TASK DETAILS | Starting at the line that contains "from collection name", repeat each line exactly through the last line of the listing, and repeat nothing else.
++++ MATERIALS PROVIDED
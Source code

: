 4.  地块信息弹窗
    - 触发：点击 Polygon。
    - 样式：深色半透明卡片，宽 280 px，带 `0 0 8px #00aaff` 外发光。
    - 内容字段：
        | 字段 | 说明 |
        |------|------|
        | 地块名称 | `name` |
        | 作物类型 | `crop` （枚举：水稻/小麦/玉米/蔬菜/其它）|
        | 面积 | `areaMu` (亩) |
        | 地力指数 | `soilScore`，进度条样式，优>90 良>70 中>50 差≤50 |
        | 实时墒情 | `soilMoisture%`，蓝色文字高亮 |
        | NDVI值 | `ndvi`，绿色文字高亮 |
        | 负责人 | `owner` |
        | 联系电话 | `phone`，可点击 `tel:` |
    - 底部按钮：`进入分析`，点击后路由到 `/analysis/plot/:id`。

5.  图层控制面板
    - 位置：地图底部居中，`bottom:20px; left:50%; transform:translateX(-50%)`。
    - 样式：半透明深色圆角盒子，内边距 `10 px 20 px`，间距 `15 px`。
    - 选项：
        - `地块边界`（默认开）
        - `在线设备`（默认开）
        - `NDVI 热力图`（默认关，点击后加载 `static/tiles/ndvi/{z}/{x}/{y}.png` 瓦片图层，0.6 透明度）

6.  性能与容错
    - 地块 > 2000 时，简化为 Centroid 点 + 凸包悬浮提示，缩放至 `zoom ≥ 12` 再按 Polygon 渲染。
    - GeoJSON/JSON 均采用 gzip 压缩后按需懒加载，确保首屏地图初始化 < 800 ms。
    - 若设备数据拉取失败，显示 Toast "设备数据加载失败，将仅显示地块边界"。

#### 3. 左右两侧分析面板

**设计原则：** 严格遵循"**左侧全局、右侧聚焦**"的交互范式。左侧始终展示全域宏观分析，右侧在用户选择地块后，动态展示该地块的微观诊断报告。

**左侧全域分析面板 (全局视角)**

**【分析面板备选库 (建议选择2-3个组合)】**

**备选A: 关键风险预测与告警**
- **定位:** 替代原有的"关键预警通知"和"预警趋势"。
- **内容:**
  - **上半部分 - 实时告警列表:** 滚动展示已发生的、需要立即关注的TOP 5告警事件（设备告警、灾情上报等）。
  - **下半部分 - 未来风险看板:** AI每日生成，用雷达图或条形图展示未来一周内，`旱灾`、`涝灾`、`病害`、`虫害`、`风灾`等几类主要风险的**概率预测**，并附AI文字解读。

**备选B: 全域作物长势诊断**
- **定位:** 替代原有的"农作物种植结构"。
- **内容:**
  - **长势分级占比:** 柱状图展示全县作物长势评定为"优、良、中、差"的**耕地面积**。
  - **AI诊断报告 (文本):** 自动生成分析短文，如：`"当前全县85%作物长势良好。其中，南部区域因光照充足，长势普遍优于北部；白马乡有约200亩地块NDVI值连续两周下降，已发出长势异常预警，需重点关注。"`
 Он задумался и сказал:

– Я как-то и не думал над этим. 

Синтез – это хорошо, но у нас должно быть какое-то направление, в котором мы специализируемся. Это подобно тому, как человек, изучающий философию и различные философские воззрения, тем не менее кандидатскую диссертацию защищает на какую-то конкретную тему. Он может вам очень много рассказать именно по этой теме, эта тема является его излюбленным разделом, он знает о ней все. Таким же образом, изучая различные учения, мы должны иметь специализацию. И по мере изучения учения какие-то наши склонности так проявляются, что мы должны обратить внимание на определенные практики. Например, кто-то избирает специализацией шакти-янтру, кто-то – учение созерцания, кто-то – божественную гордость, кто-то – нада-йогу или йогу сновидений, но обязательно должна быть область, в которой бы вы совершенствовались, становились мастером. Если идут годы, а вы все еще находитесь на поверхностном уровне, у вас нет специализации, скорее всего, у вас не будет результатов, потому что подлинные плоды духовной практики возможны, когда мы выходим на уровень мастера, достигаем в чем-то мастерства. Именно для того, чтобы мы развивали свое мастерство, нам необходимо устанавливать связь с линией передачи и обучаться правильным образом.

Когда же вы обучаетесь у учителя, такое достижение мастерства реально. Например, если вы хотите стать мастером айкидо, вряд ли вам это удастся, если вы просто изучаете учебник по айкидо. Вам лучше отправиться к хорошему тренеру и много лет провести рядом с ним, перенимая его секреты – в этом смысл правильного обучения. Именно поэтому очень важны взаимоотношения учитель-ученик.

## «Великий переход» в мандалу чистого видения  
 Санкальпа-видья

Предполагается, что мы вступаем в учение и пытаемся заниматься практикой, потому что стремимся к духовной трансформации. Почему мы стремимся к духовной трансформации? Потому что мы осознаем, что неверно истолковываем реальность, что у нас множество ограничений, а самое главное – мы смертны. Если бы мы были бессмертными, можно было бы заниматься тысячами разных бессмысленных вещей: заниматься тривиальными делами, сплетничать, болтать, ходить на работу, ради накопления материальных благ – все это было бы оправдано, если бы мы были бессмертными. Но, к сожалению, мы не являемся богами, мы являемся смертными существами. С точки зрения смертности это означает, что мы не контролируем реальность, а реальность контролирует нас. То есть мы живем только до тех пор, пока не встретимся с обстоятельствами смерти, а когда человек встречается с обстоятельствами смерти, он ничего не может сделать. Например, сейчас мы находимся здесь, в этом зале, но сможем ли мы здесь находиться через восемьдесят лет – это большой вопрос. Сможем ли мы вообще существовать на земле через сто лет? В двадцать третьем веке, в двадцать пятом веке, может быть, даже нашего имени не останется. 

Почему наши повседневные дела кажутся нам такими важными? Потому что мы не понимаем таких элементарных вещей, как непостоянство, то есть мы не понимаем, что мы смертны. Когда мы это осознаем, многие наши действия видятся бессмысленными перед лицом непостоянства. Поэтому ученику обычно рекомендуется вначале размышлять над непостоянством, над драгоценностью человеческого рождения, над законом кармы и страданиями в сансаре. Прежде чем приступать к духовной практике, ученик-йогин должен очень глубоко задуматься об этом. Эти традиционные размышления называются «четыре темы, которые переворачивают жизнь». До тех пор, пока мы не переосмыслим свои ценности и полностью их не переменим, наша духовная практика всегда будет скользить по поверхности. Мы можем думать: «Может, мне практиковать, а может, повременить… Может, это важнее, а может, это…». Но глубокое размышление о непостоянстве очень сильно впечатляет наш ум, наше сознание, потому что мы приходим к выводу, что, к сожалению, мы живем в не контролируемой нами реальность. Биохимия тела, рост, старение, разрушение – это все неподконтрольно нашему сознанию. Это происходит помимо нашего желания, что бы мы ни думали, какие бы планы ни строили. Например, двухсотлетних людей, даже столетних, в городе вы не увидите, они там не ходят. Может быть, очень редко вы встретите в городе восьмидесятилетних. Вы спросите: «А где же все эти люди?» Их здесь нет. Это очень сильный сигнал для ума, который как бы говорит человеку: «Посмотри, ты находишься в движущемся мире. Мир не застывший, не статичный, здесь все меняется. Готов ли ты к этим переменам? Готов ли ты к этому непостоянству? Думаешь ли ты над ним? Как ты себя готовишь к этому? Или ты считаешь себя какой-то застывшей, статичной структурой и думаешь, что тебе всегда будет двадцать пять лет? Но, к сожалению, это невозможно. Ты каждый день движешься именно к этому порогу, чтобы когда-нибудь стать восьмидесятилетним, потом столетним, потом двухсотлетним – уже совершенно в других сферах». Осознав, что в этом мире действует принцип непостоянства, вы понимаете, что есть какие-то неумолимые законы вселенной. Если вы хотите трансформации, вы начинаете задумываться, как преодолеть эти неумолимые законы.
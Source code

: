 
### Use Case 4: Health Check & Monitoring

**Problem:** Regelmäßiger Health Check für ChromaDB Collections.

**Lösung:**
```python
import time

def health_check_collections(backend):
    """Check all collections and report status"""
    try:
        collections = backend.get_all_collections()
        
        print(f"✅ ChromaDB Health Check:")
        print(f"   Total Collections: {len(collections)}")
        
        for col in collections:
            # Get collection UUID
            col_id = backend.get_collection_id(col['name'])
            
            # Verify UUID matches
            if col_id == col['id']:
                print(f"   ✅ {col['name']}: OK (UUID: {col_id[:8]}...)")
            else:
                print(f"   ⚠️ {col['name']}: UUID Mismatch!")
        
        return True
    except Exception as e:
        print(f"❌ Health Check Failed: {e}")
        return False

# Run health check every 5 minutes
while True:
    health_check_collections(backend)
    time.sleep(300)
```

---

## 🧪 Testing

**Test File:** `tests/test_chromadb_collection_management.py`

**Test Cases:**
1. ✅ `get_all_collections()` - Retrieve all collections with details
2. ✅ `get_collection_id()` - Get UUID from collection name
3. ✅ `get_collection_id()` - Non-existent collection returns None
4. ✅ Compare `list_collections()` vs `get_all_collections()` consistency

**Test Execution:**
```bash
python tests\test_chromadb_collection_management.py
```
++++++++
WRITTEN RESPONSE |
2. ✅ `get_collection_id()` - Get UUID from collection name
3. ✅ `get_collection_id()` - Non-existent collection returns None
4. ✅ Compare `list_collections()` vs `get_all_collections()` consistency

**Test Execution:**
```bash
python tests\test_chromadb_collection_management.py
```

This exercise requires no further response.